Realistic sampling of amino acid geometries for a multipolar polarizable force field

2015 
The Quantum Chemical Topological Force Field (QCTFF) uses the machine learning method kriging to map atomic multipole moments to the coordinates of all atoms in the molecular system. It is important that kriging operates on relevant and realistic training sets of molecular geometries. Therefore, we sampled single amino acid geometries directly from protein crystal structures stored in the Protein Databank (PDB). This sampling enhances the conformational realism (in terms of dihedral angles) of the training geometries. However, these geometries can be fraught with inaccurate bond lengths and valence angles due to artefacts of the refinement process of the X-ray diffraction patterns, combined with experimentally invisible hydrogen atoms.
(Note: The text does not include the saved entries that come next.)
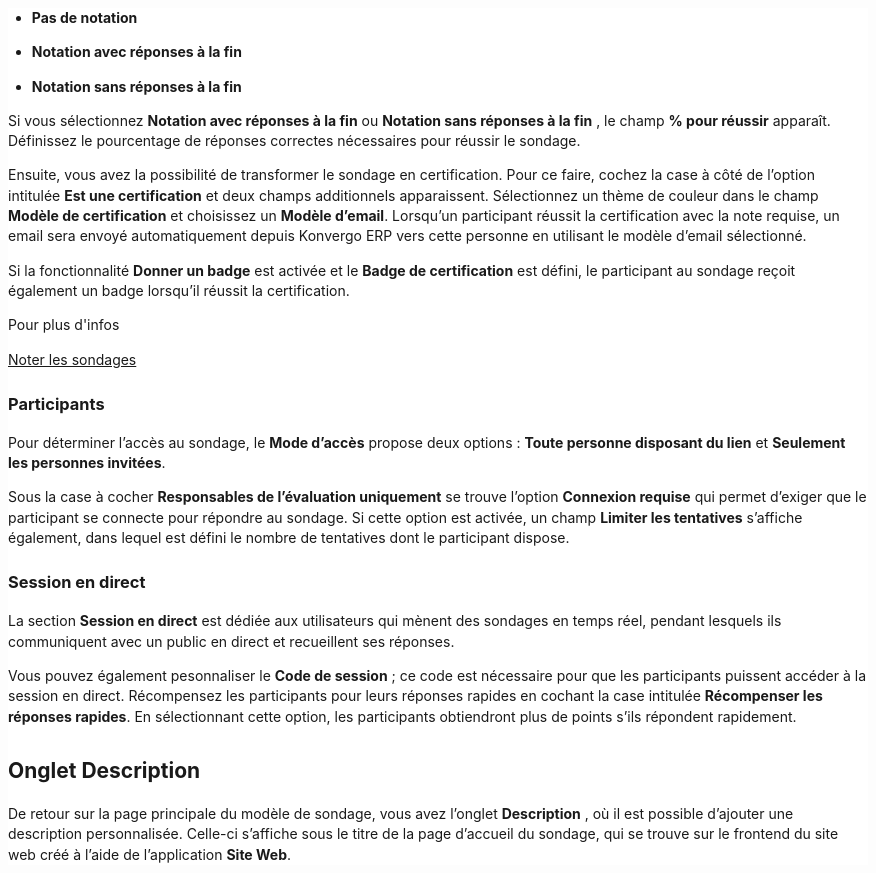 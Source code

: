  * **Pas de notation**

  * **Notation avec réponses à la fin**

  * **Notation sans réponses à la fin**

Si vous sélectionnez **Notation avec réponses à la fin** ou **Notation sans
réponses à la fin** , le champ **% pour réussir** apparaît. Définissez le
pourcentage de réponses correctes nécessaires pour réussir le sondage.

Ensuite, vous avez la possibilité de transformer le sondage en certification.
Pour ce faire, cochez la case à côté de l’option intitulée **Est une
certification** et deux champs additionnels apparaissent. Sélectionnez un
thème de couleur dans le champ **Modèle de certification** et choisissez un
**Modèle d’email**. Lorsqu’un participant réussit la certification avec la
note requise, un email sera envoyé automatiquement depuis Konvergo ERP vers cette
personne en utilisant le modèle d’email sélectionné.

Si la fonctionnalité **Donner un badge** est activée et le **Badge de
certification** est défini, le participant au sondage reçoit également un
badge lorsqu’il réussit la certification.

<div class="alert alert-secondary">
<p class="alert-title">
Pour plus d'infos</p><p><a href="scoring">Noter les sondages</a></p>
</div>

### Participants

Pour déterminer l’accès au sondage, le **Mode d’accès** propose deux options :
**Toute personne disposant du lien** et **Seulement les personnes invitées**.

Sous la case à cocher **Responsables de l’évaluation uniquement** se trouve
l’option **Connexion requise** qui permet d’exiger que le participant se
connecte pour répondre au sondage. Si cette option est activée, un champ
**Limiter les tentatives** s’affiche également, dans lequel est défini le
nombre de tentatives dont le participant dispose.

### Session en direct

La section **Session en direct** est dédiée aux utilisateurs qui mènent des
sondages en temps réel, pendant lesquels ils communiquent avec un public en
direct et recueillent ses réponses.

Vous pouvez également pesonnaliser le **Code de session** ; ce code est
nécessaire pour que les participants puissent accéder à la session en direct.
Récompensez les participants pour leurs réponses rapides en cochant la case
intitulée **Récompenser les réponses rapides**. En sélectionnant cette option,
les participants obtiendront plus de points s’ils répondent rapidement.

## Onglet Description

De retour sur la page principale du modèle de sondage, vous avez l’onglet
**Description** , où il est possible d’ajouter une description personnalisée.
Celle-ci s’affiche sous le titre de la page d’accueil du sondage, qui se
trouve sur le frontend du site web créé à l’aide de l’application **Site
Web**.
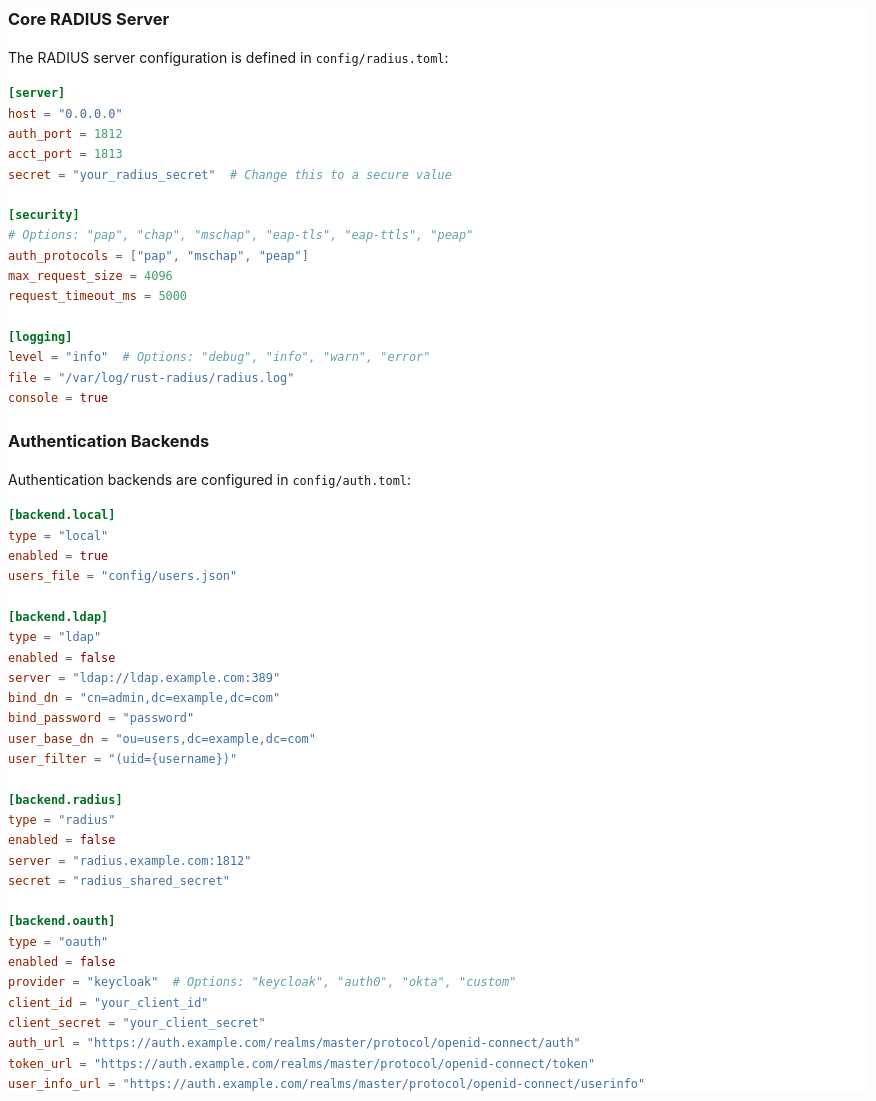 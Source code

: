 ### Core RADIUS Server

The RADIUS server configuration is defined in `config/radius.toml`:

```toml
[server]
host = "0.0.0.0"
auth_port = 1812
acct_port = 1813
secret = "your_radius_secret"  # Change this to a secure value

[security]
# Options: "pap", "chap", "mschap", "eap-tls", "eap-ttls", "peap"
auth_protocols = ["pap", "mschap", "peap"]  
max_request_size = 4096
request_timeout_ms = 5000

[logging]
level = "info"  # Options: "debug", "info", "warn", "error"
file = "/var/log/rust-radius/radius.log"
console = true
```

### Authentication Backends

Authentication backends are configured in `config/auth.toml`:

```toml
[backend.local]
type = "local"
enabled = true
users_file = "config/users.json"

[backend.ldap]
type = "ldap"
enabled = false
server = "ldap://ldap.example.com:389"
bind_dn = "cn=admin,dc=example,dc=com"
bind_password = "password"
user_base_dn = "ou=users,dc=example,dc=com"
user_filter = "(uid={username})"

[backend.radius]
type = "radius"
enabled = false
server = "radius.example.com:1812"
secret = "radius_shared_secret"

[backend.oauth]
type = "oauth"
enabled = false
provider = "keycloak"  # Options: "keycloak", "auth0", "okta", "custom"
client_id = "your_client_id"
client_secret = "your_client_secret"
auth_url = "https://auth.example.com/realms/master/protocol/openid-connect/auth"
token_url = "https://auth.example.com/realms/master/protocol/openid-connect/token"
user_info_url = "https://auth.example.com/realms/master/protocol/openid-connect/userinfo"
```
This is why we developed a hybrid PDB/nonstationary normal modes (NM) sampling approach called PDB/NM. This method is superior over standard NM sampling, which captures only geometries optimized from the stationary points of single amino acids in the gas phase. Indeed, PDB/NM combines the sampling of relevant dihedral angles with chemically correct local geometries. Geometries sampled using PDB/NM were used to build kriging models for alanine and lysine, and their prediction accuracy was compared to models built from geometries sampled from three other sampling approaches. Bond length variation, as opposed to variation in dihedral angles, puts pressure on prediction accuracy, potentially lowering it. Hence, the larger coverage of dihedral angles of the PDB/NM method does not deteriorate the predictive accuracy of kriging models, compared to the NM sampling around local energetic minima used so far in the development of QCTFF. © 2015 The Authors. Journal of Computational Chemistry Published by Wiley Periodicals, Inc.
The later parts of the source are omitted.